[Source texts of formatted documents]
☆ ☆ ☆ ☆ ☆

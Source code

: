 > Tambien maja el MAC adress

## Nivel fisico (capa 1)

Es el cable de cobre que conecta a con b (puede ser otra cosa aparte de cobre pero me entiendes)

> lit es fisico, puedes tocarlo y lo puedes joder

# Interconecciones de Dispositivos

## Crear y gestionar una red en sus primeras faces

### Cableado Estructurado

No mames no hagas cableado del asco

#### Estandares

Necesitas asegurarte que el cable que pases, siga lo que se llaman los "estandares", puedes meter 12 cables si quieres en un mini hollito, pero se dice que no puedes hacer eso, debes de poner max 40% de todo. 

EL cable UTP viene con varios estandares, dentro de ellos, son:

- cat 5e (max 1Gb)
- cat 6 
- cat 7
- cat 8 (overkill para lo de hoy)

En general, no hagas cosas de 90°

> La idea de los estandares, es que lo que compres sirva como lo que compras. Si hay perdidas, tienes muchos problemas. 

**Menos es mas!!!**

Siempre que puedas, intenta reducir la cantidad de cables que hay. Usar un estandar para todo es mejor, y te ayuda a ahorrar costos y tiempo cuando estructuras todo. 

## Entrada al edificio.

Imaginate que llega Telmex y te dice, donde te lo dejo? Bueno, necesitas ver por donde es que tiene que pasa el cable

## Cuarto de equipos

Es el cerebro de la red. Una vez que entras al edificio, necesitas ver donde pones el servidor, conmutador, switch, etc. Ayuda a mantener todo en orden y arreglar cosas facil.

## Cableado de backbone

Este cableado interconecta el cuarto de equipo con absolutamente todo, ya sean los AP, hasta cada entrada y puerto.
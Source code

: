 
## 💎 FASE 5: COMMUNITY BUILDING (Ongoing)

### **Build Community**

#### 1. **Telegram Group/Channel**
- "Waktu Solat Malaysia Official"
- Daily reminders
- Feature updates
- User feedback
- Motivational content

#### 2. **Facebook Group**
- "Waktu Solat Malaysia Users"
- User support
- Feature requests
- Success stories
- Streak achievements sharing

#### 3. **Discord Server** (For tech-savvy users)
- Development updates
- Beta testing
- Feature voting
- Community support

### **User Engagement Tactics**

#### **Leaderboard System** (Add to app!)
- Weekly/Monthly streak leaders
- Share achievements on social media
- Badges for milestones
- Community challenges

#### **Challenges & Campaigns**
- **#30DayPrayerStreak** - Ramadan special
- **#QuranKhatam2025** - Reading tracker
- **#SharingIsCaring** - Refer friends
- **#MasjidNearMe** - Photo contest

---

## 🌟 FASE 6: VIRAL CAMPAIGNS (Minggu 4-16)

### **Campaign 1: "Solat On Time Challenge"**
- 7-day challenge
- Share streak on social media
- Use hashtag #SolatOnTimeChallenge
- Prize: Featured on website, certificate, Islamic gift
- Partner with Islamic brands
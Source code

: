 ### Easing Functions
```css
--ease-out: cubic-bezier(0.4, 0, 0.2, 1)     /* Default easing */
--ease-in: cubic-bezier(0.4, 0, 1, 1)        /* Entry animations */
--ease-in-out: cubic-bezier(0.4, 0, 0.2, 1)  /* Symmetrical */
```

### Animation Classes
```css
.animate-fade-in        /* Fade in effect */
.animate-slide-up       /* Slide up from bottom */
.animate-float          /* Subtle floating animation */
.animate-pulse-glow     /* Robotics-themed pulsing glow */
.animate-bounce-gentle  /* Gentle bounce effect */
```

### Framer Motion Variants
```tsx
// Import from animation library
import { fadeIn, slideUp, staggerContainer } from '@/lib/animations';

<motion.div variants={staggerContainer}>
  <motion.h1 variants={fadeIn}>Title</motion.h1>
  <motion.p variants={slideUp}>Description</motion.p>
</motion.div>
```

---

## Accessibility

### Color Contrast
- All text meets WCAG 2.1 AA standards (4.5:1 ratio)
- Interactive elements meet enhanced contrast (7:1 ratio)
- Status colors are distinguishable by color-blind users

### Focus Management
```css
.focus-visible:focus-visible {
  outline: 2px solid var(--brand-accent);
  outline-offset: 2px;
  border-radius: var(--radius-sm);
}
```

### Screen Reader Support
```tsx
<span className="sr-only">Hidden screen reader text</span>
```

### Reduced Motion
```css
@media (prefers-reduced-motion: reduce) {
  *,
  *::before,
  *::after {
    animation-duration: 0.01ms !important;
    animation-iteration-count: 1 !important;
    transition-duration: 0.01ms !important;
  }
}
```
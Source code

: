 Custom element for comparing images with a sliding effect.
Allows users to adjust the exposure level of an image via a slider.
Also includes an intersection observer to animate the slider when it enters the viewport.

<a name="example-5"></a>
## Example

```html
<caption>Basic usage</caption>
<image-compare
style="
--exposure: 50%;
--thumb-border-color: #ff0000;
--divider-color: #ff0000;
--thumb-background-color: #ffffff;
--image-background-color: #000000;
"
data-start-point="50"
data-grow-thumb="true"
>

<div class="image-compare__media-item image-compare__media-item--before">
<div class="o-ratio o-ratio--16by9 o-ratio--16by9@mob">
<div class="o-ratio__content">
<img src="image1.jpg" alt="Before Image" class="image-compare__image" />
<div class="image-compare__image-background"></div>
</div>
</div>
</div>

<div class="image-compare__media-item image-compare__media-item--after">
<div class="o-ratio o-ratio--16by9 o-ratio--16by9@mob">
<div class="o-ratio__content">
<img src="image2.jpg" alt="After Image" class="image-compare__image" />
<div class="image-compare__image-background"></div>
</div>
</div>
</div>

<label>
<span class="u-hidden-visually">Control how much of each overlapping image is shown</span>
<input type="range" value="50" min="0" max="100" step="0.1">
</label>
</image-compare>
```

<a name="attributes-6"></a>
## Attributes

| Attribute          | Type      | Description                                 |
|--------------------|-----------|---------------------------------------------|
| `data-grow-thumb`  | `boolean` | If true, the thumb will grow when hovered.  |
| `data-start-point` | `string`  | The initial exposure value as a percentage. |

☆ ☆ ☆ ☆ ☆

EXERCISE AIM →
Looking at the records above, which lines contain "updates"? Copy those lines.

SOLUTION FOR THIS EXERCISE →
- Feature updates
- Development updates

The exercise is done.